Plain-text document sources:
+===+

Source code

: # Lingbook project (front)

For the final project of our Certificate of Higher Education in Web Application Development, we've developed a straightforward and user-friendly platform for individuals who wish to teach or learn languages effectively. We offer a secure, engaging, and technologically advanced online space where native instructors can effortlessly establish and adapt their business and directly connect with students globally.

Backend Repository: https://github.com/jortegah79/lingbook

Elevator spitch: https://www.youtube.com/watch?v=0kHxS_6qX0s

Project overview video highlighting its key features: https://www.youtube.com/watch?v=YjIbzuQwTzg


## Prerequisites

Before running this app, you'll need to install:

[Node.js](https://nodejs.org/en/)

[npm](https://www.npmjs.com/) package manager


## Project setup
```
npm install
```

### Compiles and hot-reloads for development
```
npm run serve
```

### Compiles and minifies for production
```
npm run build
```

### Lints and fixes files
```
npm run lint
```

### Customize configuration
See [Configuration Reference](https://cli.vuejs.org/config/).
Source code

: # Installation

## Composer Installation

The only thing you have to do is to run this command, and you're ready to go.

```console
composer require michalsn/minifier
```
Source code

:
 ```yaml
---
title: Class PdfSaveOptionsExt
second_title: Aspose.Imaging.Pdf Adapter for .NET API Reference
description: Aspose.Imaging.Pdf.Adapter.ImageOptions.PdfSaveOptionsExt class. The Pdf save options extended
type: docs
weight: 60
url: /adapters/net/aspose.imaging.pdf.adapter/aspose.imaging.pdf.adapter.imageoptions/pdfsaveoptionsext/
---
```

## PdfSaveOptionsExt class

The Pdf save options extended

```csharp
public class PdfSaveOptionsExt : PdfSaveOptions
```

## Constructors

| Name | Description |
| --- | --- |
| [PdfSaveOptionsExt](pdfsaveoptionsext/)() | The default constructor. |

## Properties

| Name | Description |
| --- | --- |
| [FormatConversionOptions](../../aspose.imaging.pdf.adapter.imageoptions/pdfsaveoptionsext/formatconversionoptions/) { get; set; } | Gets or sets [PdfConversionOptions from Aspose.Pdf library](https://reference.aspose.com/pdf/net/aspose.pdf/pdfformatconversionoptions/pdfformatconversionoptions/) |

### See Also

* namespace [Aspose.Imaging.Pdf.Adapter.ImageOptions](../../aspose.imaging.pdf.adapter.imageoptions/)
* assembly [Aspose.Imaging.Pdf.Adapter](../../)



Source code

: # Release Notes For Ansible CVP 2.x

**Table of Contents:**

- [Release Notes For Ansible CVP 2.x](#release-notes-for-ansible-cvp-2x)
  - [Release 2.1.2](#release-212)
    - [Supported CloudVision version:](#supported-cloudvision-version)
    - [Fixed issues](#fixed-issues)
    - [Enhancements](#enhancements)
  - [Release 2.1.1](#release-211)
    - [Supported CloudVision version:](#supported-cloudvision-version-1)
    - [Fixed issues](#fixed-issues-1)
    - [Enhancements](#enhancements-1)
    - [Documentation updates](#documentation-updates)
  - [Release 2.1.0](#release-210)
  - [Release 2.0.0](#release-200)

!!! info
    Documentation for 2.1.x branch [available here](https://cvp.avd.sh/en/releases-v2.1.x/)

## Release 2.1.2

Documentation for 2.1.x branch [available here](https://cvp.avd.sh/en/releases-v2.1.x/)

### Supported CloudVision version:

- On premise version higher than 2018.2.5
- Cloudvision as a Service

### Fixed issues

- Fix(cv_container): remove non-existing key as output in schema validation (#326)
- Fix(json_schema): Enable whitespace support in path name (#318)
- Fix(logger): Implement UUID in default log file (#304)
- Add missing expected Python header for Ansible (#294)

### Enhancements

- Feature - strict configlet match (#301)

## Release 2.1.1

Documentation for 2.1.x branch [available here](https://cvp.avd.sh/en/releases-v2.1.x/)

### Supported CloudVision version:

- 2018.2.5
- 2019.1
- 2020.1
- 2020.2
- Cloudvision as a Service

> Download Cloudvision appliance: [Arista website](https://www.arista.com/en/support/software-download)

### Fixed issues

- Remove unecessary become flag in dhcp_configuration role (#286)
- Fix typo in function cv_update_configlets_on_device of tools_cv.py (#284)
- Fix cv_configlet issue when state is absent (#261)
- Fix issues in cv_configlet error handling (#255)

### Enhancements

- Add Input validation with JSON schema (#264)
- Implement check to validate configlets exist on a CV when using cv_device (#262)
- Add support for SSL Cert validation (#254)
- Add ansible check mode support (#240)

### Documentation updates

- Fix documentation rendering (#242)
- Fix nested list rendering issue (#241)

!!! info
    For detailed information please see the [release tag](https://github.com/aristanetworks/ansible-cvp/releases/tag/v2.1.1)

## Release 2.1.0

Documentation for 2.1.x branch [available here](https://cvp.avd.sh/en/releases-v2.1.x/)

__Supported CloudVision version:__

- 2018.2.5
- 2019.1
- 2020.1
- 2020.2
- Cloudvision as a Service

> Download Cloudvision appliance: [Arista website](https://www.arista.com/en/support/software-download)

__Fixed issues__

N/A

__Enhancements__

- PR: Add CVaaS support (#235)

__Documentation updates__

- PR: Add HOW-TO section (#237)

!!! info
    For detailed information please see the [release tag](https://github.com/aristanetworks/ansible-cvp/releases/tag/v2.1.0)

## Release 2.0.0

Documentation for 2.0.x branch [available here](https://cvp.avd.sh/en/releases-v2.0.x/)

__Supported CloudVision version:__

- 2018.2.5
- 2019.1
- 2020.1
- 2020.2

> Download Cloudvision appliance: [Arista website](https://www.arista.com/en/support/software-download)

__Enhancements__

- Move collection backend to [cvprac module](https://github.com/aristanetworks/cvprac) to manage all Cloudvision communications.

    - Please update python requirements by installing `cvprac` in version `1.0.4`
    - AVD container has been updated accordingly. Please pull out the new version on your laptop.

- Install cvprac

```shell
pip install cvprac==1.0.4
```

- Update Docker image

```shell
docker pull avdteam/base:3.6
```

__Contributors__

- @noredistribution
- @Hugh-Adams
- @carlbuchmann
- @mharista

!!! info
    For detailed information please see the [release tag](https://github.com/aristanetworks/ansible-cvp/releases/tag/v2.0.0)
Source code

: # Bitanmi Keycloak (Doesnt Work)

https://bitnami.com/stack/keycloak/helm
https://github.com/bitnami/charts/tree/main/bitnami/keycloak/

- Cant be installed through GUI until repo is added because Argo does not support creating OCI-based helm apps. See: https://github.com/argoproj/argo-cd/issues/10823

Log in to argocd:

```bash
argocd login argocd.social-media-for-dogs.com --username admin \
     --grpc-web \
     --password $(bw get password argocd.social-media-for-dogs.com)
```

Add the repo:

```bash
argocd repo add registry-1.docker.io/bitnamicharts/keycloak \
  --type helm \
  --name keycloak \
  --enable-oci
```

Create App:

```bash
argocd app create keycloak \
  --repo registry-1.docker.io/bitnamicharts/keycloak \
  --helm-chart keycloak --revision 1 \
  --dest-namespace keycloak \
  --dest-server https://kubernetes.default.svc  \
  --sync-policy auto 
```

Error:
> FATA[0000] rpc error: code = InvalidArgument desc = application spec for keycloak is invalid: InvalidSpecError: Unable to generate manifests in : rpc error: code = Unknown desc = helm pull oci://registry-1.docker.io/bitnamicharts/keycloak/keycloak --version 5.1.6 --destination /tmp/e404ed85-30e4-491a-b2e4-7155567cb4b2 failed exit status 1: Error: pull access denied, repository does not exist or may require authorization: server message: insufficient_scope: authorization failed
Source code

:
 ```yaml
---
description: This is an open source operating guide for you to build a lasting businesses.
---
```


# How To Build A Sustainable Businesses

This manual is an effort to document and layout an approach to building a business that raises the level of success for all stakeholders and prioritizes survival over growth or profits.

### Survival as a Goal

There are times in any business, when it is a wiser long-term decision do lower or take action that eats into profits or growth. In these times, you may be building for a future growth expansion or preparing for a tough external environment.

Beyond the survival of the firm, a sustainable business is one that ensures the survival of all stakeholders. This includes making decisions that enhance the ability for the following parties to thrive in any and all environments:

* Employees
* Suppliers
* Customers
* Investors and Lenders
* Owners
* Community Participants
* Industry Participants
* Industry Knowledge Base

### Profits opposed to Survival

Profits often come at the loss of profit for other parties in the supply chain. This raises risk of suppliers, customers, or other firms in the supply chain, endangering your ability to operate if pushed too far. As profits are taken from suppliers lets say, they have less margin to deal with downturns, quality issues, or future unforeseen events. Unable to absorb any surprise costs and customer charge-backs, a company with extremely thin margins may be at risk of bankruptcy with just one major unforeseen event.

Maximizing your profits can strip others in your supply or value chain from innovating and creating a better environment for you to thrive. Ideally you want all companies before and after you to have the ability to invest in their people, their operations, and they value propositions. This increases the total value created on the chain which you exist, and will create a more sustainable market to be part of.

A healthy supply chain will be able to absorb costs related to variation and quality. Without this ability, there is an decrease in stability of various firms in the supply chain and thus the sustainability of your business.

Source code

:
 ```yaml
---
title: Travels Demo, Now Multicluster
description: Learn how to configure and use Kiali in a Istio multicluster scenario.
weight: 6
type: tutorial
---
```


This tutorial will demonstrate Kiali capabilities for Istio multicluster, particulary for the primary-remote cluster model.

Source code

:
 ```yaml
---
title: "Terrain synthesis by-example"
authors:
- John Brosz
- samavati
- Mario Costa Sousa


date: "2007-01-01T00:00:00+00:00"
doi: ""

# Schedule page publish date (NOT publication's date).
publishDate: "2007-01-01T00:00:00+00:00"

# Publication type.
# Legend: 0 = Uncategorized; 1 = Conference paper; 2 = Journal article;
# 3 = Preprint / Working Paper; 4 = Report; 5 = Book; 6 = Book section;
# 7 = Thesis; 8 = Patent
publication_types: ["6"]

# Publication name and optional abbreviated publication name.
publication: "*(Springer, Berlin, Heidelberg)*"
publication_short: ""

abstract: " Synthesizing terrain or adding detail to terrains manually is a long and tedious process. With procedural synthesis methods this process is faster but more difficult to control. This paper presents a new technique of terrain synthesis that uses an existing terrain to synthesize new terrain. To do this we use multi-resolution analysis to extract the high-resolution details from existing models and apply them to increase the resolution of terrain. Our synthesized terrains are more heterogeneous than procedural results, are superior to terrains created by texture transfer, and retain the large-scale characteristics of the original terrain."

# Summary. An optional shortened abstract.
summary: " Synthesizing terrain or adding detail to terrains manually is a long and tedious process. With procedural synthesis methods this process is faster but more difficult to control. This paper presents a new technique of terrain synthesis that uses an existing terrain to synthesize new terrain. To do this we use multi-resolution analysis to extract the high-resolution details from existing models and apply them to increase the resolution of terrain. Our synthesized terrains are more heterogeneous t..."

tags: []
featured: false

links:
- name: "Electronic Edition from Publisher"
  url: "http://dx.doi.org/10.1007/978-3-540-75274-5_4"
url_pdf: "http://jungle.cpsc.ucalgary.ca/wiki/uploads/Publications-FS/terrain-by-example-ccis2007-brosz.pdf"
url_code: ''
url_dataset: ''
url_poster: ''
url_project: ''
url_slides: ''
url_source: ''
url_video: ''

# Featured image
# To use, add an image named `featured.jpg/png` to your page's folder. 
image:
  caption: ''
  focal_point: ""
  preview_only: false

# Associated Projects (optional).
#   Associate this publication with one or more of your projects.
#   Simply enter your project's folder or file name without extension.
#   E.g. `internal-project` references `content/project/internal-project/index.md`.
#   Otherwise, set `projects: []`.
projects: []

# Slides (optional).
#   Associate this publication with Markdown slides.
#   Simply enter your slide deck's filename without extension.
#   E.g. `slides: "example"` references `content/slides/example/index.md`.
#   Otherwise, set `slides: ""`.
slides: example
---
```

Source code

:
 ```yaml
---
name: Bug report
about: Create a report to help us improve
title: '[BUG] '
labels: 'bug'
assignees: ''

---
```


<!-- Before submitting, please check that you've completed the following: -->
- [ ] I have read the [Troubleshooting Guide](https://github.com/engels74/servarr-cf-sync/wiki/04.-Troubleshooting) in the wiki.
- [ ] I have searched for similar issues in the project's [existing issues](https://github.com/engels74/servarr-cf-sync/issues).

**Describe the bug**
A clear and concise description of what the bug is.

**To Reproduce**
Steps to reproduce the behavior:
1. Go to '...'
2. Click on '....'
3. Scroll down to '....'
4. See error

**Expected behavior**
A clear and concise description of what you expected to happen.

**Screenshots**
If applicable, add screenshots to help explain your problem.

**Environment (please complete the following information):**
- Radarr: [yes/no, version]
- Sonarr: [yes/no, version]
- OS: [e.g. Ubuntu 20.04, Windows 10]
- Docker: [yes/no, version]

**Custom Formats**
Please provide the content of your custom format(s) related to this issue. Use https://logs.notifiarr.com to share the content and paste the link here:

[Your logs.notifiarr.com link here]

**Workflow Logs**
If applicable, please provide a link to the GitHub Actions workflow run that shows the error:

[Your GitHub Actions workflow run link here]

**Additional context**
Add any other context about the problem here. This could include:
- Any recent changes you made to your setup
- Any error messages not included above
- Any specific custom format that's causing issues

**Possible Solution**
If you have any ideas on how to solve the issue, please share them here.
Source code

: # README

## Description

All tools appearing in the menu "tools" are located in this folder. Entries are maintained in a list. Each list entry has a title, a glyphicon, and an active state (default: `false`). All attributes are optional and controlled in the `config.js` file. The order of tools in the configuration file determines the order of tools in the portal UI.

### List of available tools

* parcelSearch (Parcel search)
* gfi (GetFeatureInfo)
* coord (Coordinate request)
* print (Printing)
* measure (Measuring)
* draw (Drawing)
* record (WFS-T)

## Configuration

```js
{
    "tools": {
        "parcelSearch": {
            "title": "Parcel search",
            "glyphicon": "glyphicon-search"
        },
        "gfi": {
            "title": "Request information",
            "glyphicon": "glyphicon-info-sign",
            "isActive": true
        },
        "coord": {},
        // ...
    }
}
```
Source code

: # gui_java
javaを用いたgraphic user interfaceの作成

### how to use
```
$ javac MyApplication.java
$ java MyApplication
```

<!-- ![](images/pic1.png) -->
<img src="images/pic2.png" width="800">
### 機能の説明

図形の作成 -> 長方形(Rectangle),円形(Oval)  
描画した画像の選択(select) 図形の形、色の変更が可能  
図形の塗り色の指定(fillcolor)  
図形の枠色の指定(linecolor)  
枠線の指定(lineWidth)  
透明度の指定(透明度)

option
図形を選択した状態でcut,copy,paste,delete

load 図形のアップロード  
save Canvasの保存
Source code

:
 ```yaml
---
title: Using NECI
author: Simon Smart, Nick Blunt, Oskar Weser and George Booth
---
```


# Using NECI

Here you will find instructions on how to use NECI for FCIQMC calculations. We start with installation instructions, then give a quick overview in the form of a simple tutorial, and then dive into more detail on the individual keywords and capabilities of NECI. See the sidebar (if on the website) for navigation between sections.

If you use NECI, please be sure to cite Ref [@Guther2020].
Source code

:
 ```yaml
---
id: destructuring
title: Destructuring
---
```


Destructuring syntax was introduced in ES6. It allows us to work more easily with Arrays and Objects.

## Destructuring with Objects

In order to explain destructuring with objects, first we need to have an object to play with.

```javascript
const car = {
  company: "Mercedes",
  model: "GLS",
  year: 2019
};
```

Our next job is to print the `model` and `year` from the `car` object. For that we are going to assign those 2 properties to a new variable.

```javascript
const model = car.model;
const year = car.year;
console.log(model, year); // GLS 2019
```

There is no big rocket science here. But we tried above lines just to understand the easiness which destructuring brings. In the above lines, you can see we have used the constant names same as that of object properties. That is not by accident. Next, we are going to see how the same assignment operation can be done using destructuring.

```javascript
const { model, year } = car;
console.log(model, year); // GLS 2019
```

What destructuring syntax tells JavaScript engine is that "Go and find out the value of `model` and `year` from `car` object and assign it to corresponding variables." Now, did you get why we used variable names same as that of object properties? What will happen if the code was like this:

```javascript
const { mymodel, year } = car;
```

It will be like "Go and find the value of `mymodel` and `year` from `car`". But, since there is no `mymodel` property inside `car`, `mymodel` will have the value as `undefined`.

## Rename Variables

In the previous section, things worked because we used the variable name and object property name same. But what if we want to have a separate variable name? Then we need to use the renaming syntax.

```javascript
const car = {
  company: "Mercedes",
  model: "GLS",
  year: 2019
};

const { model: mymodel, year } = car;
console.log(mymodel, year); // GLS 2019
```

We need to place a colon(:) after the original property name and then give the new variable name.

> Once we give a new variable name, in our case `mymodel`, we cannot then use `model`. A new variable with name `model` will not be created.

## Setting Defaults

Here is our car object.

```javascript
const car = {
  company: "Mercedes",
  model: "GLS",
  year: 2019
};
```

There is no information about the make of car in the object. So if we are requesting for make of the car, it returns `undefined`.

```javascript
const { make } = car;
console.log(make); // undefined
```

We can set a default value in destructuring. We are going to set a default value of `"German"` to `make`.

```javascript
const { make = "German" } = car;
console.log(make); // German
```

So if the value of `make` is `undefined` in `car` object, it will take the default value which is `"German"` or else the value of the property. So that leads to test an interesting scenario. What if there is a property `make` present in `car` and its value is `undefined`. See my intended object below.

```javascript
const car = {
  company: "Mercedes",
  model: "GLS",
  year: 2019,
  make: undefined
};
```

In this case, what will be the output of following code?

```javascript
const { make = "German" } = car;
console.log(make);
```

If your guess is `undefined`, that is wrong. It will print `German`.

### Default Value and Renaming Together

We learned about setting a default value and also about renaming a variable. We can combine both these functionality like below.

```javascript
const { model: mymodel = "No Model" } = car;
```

+===+

### Exercise brief
Go through the records above and count the lines with the word "helm" in them. Answer with the number only.

### Answer box
5